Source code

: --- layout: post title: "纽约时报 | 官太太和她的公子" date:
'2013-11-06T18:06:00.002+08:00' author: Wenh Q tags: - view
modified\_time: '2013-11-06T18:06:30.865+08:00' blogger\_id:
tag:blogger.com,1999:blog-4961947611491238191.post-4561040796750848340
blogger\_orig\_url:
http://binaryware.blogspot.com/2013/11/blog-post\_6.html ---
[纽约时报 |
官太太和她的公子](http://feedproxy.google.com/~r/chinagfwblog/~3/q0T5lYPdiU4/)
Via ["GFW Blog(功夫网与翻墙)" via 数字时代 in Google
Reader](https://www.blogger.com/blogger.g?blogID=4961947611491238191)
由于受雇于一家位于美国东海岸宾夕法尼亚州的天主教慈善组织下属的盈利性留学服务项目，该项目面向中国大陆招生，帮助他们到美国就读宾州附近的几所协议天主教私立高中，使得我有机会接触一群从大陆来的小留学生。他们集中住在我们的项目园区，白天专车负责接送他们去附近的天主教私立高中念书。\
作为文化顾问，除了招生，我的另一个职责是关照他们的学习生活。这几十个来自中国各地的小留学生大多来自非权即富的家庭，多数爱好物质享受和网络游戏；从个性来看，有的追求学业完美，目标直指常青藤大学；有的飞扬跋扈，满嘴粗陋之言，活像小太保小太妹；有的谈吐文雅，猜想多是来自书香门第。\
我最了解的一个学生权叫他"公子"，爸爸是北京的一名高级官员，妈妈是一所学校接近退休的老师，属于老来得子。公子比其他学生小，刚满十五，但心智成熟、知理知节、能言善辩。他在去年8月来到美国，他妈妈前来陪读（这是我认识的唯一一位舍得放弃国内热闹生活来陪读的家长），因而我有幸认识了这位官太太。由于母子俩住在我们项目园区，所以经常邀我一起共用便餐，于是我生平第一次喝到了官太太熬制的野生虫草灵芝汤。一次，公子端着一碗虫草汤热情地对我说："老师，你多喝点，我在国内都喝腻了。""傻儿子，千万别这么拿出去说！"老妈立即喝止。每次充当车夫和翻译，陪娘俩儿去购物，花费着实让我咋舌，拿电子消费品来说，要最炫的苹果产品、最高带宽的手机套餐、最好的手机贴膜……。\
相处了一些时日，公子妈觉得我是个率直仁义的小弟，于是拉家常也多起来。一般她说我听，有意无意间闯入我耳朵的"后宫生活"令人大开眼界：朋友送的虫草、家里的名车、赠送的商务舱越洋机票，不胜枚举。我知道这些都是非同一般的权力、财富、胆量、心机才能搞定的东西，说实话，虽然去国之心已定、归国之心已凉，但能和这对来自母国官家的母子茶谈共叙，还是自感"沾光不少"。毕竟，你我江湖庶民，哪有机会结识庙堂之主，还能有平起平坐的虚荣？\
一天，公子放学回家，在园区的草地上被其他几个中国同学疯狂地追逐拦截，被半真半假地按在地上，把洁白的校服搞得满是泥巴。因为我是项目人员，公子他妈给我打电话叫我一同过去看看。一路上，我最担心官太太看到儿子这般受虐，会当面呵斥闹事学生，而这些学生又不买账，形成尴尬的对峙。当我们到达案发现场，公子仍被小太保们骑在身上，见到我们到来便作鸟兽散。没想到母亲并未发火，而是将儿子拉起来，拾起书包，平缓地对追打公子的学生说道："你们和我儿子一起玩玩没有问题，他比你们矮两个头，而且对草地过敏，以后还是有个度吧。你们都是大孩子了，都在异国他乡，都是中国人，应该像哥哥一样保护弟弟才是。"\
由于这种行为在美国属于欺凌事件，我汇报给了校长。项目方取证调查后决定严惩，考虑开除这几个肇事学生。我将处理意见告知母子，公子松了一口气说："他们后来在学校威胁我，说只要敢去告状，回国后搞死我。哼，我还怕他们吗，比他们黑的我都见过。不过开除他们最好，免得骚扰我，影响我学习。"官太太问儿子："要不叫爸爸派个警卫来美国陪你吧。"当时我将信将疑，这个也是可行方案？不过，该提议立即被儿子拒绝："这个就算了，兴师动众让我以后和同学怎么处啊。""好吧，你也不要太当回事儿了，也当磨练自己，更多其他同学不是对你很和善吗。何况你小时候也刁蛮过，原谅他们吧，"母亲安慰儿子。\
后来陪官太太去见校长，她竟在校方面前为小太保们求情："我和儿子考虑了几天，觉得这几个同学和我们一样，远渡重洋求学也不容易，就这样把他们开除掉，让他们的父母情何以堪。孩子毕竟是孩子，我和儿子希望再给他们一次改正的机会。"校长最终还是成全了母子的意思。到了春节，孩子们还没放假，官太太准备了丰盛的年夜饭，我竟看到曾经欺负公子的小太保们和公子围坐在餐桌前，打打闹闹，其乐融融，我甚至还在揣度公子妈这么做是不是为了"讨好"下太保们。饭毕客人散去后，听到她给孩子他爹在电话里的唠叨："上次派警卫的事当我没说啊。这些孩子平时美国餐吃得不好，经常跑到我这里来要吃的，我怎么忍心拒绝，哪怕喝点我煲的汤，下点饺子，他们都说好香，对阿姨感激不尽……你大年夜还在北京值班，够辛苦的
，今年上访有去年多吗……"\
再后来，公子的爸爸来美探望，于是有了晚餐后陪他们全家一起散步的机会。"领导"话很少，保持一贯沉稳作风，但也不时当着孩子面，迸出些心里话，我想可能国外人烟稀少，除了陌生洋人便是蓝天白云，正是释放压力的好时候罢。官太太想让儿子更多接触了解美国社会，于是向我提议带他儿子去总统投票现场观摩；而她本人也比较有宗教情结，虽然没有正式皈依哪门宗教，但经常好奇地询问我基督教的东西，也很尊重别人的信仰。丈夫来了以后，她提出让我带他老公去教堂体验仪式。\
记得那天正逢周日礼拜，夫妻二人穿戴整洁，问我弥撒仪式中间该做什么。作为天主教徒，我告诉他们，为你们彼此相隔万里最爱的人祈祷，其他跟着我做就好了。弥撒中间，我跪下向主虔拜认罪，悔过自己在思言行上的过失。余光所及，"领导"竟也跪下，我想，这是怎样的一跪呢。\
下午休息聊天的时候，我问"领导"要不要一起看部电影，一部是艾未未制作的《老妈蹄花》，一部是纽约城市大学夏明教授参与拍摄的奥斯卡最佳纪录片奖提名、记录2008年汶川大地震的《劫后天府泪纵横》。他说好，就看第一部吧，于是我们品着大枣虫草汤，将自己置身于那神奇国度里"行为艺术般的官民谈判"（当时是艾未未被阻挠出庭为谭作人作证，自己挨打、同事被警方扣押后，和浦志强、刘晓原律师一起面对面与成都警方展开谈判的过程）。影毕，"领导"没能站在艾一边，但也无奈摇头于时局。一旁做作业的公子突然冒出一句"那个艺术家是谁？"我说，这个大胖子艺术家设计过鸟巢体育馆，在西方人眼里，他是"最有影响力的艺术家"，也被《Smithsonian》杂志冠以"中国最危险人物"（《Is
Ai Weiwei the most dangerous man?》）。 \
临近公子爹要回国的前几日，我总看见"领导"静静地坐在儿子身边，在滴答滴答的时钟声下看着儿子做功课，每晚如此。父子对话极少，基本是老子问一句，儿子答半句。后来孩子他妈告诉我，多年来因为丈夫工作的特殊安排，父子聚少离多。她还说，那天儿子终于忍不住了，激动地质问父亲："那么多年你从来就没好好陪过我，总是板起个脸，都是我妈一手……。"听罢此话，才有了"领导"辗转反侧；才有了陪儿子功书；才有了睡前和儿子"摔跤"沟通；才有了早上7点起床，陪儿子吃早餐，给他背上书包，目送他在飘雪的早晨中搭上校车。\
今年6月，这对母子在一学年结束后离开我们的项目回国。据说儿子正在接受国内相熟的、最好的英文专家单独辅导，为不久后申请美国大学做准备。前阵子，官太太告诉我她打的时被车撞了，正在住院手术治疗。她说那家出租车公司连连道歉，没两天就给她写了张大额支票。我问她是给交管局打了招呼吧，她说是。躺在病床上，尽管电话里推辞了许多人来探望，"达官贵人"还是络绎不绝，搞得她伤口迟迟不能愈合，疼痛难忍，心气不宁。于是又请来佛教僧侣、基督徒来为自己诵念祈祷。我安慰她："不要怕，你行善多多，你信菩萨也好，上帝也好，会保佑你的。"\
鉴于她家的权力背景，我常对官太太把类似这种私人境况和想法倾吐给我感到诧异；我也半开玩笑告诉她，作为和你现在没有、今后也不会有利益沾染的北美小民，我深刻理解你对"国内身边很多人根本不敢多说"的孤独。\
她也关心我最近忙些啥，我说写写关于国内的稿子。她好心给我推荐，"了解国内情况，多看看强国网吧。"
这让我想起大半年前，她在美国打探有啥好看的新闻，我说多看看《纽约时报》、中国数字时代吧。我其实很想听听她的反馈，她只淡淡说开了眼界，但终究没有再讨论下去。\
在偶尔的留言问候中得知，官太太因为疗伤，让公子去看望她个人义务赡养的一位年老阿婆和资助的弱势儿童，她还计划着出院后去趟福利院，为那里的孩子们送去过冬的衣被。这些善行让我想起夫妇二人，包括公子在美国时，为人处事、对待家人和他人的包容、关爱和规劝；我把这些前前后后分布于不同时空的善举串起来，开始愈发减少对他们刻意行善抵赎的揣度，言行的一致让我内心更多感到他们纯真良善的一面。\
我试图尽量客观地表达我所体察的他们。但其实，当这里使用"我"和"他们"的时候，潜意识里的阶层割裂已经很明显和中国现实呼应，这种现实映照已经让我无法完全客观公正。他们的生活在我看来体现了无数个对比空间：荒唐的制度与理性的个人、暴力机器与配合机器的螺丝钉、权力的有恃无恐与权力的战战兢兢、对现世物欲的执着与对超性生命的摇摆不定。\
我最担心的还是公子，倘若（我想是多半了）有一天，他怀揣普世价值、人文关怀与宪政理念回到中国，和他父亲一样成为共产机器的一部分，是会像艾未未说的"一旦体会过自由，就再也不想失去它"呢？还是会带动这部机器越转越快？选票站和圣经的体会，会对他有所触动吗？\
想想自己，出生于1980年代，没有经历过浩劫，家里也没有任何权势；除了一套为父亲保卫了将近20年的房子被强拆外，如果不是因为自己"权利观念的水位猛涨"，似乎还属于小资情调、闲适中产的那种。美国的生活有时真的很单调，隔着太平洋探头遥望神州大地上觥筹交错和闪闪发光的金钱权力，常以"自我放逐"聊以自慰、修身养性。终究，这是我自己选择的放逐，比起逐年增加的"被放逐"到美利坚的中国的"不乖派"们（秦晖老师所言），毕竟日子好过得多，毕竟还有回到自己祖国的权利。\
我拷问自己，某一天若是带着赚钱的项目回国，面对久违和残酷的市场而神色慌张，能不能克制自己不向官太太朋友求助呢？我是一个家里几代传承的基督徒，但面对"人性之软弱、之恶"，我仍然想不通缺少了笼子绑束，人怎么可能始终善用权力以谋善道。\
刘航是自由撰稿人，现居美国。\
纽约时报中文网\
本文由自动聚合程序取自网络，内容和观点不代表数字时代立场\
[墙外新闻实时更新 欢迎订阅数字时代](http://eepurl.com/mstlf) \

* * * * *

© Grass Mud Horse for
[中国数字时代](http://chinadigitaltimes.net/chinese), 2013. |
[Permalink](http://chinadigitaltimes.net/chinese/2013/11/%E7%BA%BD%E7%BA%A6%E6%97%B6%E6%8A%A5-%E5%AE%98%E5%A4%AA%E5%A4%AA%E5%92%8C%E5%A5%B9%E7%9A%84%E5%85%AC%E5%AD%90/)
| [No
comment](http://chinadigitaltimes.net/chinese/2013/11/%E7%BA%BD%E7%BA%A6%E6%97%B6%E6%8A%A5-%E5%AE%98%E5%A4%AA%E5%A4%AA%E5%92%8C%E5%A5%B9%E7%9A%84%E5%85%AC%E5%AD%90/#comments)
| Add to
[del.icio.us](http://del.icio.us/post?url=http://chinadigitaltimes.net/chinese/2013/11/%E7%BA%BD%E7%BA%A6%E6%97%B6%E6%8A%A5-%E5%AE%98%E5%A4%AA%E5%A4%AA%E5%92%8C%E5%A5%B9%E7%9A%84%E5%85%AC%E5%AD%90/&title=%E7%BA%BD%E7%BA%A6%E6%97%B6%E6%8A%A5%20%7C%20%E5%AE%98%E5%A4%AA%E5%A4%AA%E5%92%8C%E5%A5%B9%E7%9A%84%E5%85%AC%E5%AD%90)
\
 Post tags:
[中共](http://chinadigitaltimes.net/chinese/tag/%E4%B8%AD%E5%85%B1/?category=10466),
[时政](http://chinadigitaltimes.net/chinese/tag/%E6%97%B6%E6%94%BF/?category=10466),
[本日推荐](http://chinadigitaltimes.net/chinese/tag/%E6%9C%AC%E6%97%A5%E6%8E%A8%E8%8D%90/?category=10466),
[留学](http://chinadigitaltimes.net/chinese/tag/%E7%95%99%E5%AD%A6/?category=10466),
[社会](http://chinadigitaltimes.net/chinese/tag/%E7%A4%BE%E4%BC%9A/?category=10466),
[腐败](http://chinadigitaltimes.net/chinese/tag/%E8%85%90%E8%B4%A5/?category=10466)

Activity | Reproduce exactly the entries above, limited to the lines from the one with "由于这种行为在美国属于欺凌事" through the one with "记得那天正逢周日礼拜，夫妻二", both included.

Reply |
由于这种行为在美国属于欺凌事件，我汇报给了校长。项目方取证调查后决定严惩，考虑开除这几个肇事学生。我将处理意见告知母子，公子松了一口气说："他们后来在学校威胁我，说只要敢去告状，回国后搞死我。哼，我还怕他们吗，比他们黑的我都见过。不过开除他们最好，免得骚扰我，影响我学习。"官太太问儿子："要不叫爸爸派个警卫来美国陪你吧。"当时我将信将疑，这个也是可行方案？不过，该提议立即被儿子拒绝："这个就算了，兴师动众让我以后和同学怎么处啊。""好吧，你也不要太当回事儿了，也当磨练自己，更多其他同学不是对你很和善吗。何况你小时候也刁蛮过，原谅他们吧，"母亲安慰儿子。\
后来陪官太太去见校长，她竟在校方面前为小太保们求情："我和儿子考虑了几天，觉得这几个同学和我们一样，远渡重洋求学也不容易，就这样把他们开除掉，让他们的父母情何以堪。孩子毕竟是孩子，我和儿子希望再给他们一次改正的机会。"校长最终还是成全了母子的意思。到了春节，孩子们还没放假，官太太准备了丰盛的年夜饭，我竟看到曾经欺负公子的小太保们和公子围坐在餐桌前，打打闹闹，其乐融融，我甚至还在揣度公子妈这么做是不是为了"讨好"下太保们。饭毕客人散去后，听到她给孩子他爹在电话里的唠叨："上次派警卫的事当我没说啊。这些孩子平时美国餐吃得不好，经常跑到我这里来要吃的，我怎么忍心拒绝，哪怕喝点我煲的汤，下点饺子，他们都说好香，对阿姨感激不尽……你大年夜还在北京值班，够辛苦的
，今年上访有去年多吗……"\
再后来，公子的爸爸来美探望，于是有了晚餐后陪他们全家一起散步的机会。"领导"话很少，保持一贯沉稳作风，但也不时当着孩子面，迸出些心里话，我想可能国外人烟稀少，除了陌生洋人便是蓝天白云，正是释放压力的好时候罢。官太太想让儿子更多接触了解美国社会，于是向我提议带他儿子去总统投票现场观摩；而她本人也比较有宗教情结，虽然没有正式皈依哪门宗教，但经常好奇地询问我基督教的东西，也很尊重别人的信仰。丈夫来了以后，她提出让我带他老公去教堂体验仪式。\
记得那天正逢周日礼拜，夫妻二人穿戴整洁，问我弥撒仪式中间该做什么。作为天主教徒，我告诉他们，为你们彼此相隔万里最爱的人祈祷，其他跟着我做就好了。弥撒中间，我跪下向主虔拜认罪，悔过自己在思言行上的过失。余光所及，"领导"竟也跪下，我想，这是怎样的一跪呢。\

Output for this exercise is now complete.